The history of Line G dates back to 1930 when the Hispano-Argentine Company for Public Works and Finances (CHADOPyF) was tasked with expanding the network following the construction of Line A by the Anglo-Argentine Tramways Company. The company had been tasked with building four new lines, with Line 3 running from Plaza de Mayo to the intersections of San Martín and Gaona Avenues, the current location of the Sid Campeador monument, which would be built in 1935. By 1932, the original plans had been revised twice and the number of projected lines was reduced to three, with parts of lines 3 and 4 being merged into a new Line 3 (today known as Line D), and the western section of Line 3 being left on the drawing board, later to re-emerge as the planned Line G.

===Law 670===
On 8 November 2001, the government of the City of Buenos Aires established a law outlining the future expansion of the Underground network, which included three new lines; F, G and I, as well measures for the advancement of Line H. Line G would start at Retiro Mitre railway station and then head west, terminating at the Cid Campeador monument, near Parque Centenario in the Caballito neighborhood.

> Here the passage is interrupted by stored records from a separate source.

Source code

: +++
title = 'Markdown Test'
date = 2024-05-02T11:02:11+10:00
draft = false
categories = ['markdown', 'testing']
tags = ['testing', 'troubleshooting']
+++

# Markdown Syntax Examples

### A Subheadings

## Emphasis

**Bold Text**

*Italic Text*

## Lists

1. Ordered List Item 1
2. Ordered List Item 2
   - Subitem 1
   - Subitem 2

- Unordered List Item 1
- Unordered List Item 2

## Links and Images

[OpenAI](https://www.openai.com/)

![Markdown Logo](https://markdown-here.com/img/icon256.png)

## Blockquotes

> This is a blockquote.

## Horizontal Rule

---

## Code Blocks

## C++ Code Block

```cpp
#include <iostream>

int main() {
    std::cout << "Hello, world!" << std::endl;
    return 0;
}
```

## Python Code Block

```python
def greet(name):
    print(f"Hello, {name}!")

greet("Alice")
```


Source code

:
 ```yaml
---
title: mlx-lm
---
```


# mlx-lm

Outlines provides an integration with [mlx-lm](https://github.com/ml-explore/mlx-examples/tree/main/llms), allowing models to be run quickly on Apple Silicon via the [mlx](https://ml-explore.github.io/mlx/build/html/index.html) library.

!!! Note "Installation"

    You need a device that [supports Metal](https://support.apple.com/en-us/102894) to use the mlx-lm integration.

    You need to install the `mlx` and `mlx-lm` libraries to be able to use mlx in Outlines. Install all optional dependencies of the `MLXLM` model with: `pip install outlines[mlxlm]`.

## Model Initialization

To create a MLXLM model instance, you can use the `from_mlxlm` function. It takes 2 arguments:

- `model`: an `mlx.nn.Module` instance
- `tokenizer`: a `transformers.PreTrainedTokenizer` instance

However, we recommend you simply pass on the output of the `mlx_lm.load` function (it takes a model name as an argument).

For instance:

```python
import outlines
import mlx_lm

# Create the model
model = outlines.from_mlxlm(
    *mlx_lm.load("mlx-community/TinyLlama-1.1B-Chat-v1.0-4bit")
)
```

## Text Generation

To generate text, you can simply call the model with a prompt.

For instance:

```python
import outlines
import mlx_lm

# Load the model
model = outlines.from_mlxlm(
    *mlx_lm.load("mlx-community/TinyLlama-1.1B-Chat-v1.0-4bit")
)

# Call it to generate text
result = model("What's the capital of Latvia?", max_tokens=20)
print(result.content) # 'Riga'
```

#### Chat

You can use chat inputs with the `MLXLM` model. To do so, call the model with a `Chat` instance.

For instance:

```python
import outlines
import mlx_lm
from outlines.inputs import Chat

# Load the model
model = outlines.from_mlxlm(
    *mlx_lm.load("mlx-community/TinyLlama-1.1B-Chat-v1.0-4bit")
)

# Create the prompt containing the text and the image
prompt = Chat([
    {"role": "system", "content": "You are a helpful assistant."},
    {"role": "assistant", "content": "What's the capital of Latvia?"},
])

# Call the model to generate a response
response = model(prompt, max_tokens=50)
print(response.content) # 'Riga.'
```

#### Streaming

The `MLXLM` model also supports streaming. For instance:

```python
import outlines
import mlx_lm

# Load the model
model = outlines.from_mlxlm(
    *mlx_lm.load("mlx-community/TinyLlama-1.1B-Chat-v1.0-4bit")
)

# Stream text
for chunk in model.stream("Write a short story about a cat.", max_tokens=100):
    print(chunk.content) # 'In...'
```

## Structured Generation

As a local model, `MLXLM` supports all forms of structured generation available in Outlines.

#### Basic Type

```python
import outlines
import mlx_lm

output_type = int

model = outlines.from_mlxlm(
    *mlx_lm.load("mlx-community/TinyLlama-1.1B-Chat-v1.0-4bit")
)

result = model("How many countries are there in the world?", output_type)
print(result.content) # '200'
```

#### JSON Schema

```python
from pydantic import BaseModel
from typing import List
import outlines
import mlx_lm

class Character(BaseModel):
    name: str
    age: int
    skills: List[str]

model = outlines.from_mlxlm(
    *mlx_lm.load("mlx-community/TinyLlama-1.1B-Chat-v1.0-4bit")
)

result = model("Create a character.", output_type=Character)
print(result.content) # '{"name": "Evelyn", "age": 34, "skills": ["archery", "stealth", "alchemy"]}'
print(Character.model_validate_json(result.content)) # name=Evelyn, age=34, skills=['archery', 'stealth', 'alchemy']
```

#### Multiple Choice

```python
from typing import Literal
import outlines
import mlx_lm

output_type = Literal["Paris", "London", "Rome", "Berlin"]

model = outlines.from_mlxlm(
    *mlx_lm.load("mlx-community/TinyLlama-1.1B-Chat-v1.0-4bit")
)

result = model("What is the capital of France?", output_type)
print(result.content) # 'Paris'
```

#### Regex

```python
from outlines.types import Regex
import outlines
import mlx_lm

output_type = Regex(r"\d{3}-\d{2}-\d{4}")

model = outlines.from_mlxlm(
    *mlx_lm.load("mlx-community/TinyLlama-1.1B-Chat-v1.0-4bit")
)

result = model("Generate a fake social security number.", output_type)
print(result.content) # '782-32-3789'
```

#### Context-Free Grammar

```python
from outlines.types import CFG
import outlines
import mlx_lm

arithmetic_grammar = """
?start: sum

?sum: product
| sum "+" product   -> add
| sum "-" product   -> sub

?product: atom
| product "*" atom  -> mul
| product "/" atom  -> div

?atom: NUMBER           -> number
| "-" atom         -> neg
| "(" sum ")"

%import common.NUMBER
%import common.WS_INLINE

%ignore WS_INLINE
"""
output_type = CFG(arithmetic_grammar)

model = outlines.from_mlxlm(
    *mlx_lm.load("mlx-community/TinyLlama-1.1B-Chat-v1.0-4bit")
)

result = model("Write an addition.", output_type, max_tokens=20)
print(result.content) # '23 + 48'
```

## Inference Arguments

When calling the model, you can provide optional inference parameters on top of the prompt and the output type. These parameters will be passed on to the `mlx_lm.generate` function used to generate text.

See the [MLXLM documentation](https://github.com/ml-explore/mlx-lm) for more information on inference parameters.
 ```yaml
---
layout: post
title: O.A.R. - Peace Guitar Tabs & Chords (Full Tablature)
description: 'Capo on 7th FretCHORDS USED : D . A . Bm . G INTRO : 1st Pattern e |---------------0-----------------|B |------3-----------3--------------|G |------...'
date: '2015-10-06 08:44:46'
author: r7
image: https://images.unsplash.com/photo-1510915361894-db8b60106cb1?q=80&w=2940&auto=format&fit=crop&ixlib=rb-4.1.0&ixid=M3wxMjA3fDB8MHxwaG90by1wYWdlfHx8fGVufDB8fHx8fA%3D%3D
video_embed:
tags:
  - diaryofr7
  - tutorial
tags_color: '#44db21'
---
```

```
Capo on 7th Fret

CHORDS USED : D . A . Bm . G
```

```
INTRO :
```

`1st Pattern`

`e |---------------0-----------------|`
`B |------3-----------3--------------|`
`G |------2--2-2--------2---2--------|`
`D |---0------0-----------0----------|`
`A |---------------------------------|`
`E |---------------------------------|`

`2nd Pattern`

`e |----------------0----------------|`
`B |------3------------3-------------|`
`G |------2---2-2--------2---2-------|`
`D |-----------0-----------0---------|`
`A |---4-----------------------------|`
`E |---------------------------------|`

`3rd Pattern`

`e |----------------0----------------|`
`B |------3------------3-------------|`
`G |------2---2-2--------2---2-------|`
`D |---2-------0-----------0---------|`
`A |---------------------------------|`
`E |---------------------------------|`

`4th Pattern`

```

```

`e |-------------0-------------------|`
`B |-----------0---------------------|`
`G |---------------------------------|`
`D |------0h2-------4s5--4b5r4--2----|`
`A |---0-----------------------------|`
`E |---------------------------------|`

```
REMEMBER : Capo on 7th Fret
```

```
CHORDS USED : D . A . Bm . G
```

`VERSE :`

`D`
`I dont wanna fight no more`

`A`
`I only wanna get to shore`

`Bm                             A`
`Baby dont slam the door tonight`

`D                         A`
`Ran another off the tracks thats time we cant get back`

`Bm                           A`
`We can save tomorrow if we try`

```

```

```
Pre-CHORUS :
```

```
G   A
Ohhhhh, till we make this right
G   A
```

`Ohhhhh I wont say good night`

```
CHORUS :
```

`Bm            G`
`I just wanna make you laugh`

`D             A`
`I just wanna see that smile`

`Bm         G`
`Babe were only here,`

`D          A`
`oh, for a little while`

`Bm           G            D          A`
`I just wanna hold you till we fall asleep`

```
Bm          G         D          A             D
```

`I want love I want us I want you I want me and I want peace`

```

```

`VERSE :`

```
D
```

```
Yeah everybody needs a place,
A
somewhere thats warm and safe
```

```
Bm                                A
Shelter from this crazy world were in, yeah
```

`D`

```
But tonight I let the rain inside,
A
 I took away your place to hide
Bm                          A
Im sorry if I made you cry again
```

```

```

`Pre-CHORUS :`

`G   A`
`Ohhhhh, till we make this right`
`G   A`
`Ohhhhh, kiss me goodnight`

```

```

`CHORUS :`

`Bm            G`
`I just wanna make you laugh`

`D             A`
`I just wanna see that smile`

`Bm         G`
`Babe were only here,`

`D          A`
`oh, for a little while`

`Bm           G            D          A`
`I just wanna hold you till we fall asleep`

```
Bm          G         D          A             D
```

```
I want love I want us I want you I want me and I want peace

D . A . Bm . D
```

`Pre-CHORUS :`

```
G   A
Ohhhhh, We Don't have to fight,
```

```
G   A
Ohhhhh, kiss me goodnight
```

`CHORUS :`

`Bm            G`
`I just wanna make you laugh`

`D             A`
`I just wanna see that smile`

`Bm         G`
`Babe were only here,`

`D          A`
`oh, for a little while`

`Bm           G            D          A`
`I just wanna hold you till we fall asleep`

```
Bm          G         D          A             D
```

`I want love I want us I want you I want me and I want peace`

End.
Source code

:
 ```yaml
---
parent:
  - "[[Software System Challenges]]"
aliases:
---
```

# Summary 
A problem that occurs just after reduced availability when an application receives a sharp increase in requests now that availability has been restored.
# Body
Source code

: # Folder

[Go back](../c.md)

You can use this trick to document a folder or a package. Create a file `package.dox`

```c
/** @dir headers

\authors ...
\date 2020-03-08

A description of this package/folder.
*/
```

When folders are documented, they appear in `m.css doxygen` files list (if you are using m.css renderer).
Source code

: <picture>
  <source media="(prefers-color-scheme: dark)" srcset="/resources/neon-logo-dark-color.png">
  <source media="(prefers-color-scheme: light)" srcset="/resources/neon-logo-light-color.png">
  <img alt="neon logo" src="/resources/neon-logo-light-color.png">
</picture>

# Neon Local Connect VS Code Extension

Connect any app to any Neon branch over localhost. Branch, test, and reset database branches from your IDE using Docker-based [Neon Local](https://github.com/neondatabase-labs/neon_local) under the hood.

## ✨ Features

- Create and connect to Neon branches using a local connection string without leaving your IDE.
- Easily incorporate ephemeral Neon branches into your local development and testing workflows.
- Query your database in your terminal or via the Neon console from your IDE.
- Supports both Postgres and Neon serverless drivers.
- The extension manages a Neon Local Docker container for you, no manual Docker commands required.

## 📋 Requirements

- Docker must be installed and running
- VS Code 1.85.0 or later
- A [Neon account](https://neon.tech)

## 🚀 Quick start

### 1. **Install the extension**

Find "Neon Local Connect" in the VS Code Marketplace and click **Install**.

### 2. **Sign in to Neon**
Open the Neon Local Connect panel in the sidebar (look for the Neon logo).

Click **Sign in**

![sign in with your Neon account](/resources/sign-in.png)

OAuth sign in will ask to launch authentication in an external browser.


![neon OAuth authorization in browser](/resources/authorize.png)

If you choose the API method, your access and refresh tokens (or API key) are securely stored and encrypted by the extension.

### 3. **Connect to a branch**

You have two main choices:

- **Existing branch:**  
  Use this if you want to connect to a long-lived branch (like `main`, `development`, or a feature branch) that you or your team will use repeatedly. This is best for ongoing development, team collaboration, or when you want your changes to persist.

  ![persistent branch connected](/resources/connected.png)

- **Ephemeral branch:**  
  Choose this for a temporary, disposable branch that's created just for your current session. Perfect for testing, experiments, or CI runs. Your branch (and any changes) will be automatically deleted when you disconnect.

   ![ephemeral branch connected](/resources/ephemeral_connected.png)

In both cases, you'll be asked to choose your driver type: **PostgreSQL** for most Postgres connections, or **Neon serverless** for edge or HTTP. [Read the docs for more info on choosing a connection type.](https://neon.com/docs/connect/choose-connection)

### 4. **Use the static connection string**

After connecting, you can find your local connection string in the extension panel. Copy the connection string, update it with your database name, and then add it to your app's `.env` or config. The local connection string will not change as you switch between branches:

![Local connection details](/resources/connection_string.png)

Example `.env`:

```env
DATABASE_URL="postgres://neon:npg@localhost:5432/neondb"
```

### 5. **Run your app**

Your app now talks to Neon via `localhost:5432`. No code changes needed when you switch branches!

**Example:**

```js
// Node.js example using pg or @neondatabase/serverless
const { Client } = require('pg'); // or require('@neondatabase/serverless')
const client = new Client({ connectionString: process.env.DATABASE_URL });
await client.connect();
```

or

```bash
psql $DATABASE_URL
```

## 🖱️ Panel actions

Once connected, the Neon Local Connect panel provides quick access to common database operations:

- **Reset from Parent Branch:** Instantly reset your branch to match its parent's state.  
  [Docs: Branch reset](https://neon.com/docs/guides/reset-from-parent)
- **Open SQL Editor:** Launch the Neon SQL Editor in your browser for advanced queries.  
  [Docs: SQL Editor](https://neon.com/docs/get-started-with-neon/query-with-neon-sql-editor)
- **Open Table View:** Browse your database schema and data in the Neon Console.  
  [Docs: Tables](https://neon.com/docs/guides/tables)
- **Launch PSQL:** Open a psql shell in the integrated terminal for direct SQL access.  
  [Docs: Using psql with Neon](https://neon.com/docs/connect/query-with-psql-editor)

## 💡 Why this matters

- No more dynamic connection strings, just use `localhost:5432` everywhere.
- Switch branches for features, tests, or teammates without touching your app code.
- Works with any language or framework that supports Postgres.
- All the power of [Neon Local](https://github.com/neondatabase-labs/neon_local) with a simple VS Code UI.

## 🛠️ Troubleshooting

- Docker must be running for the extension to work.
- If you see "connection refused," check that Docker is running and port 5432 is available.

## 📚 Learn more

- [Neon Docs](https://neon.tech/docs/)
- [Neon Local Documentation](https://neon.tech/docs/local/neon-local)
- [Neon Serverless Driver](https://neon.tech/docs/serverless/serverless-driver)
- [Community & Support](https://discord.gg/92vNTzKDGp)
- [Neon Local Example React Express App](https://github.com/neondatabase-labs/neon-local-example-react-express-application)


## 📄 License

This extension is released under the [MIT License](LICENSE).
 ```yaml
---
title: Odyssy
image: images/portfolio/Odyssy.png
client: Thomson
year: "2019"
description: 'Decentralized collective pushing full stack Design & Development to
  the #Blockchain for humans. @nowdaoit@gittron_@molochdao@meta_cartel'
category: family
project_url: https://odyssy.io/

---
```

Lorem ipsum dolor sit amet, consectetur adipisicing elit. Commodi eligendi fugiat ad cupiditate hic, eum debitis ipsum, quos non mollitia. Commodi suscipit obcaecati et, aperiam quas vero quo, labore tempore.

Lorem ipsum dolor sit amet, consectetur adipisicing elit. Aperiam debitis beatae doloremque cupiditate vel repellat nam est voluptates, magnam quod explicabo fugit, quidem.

Network map according to law 670
Proposed PETERS 3 network map

The Retiro - Cid Campeador line, which was to stretch 7.3km and have 11 station, was then planned as follows:
- Retiro
- Cerrito
- Uruguay
- Callao
- Pueyrredón
- Jean Juares
- Mario Bravo
- Gascón
- Estado de Israel
- Parque Centenario
- Cid Campeador

By December 2009, the City of Buenos Aires had made significant advances in negotiating financing and construction equipment from Exim Bank of China and China Railway Group Limited (CREC). The construction of the line was to be done with tunnel boring machines, allowing for the tunnel to advance an average of 15 metres per day and the CREC would be in charge of all aspects of construction and sourcing of materials as well as rolling stock. By early 2011, it was announced that the government had obtained financing for $1.4 billion for the line and was to begin construction in 2012, concluding in 2016. The line was to be 12.5km long and terminate further west at Villa del Parque, continuing on from the Sid Campeador terminus envisioned in Law 670. However, once the project had reached the Buenos Aires City Legislature for consideration, many aspects of the deal were questioned, including the cost of the line which was estimated to be significantly cheaper ($1 billion) if built directly by the city. Following these concerns and questions, construction was postponed indefinitely later that year.

===PETERS Plan===

In 2015 new plans for the Underground were published by the City of Buenos Aires. As part of this new plan, Line G was re-designed completely, running through the financial district of the city in between Line F and Line C before running westwards towards Palermo, proximately parallel to and just north of Line D. It was proposed that construction on the line was to begin sometime after construction began on the proposed Line F.